--- EXERCISE DETAILS ---
Go through the entries below and collect each line with the string "number" in it.

--- DATA EXCERPTS ---

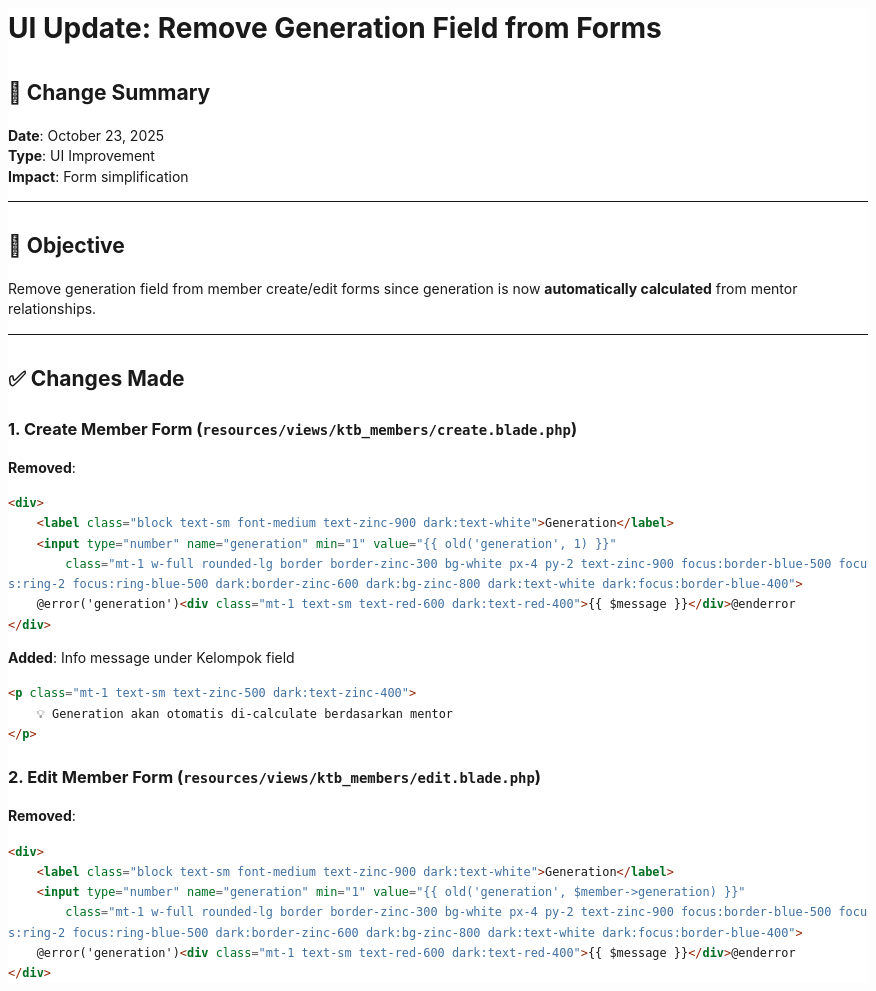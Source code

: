 # UI Update: Remove Generation Field from Forms

## 📝 Change Summary

**Date**: October 23, 2025  
**Type**: UI Improvement  
**Impact**: Form simplification

---

## 🎯 Objective

Remove generation field from member create/edit forms since generation is now **automatically calculated** from mentor relationships.

---

## ✅ Changes Made

### 1. **Create Member Form** (`resources/views/ktb_members/create.blade.php`)

**Removed**:
```html
<div>
    <label class="block text-sm font-medium text-zinc-900 dark:text-white">Generation</label>
    <input type="number" name="generation" min="1" value="{{ old('generation', 1) }}"
        class="mt-1 w-full rounded-lg border border-zinc-300 bg-white px-4 py-2 text-zinc-900 focus:border-blue-500 focus:ring-2 focus:ring-blue-500 dark:border-zinc-600 dark:bg-zinc-800 dark:text-white dark:focus:border-blue-400">
    @error('generation')<div class="mt-1 text-sm text-red-600 dark:text-red-400">{{ $message }}</div>@enderror
</div>
```

**Added**: Info message under Kelompok field
```html
<p class="mt-1 text-sm text-zinc-500 dark:text-zinc-400">
    💡 Generation akan otomatis di-calculate berdasarkan mentor
</p>
```

### 2. **Edit Member Form** (`resources/views/ktb_members/edit.blade.php`)

**Removed**:
```html
<div>
    <label class="block text-sm font-medium text-zinc-900 dark:text-white">Generation</label>
    <input type="number" name="generation" min="1" value="{{ old('generation', $member->generation) }}"
        class="mt-1 w-full rounded-lg border border-zinc-300 bg-white px-4 py-2 text-zinc-900 focus:border-blue-500 focus:ring-2 focus:ring-blue-500 dark:border-zinc-600 dark:bg-zinc-800 dark:text-white dark:focus:border-blue-400">
    @error('generation')<div class="mt-1 text-sm text-red-600 dark:text-red-400">{{ $message }}</div>@enderror
</div>
```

--- ANSWER SPACE ---
    <input type="number" name="generation" min="1" value="{{ old('generation', 1) }}"
    <input type="number" name="generation" min="1" value="{{ old('generation', $member->generation) }}"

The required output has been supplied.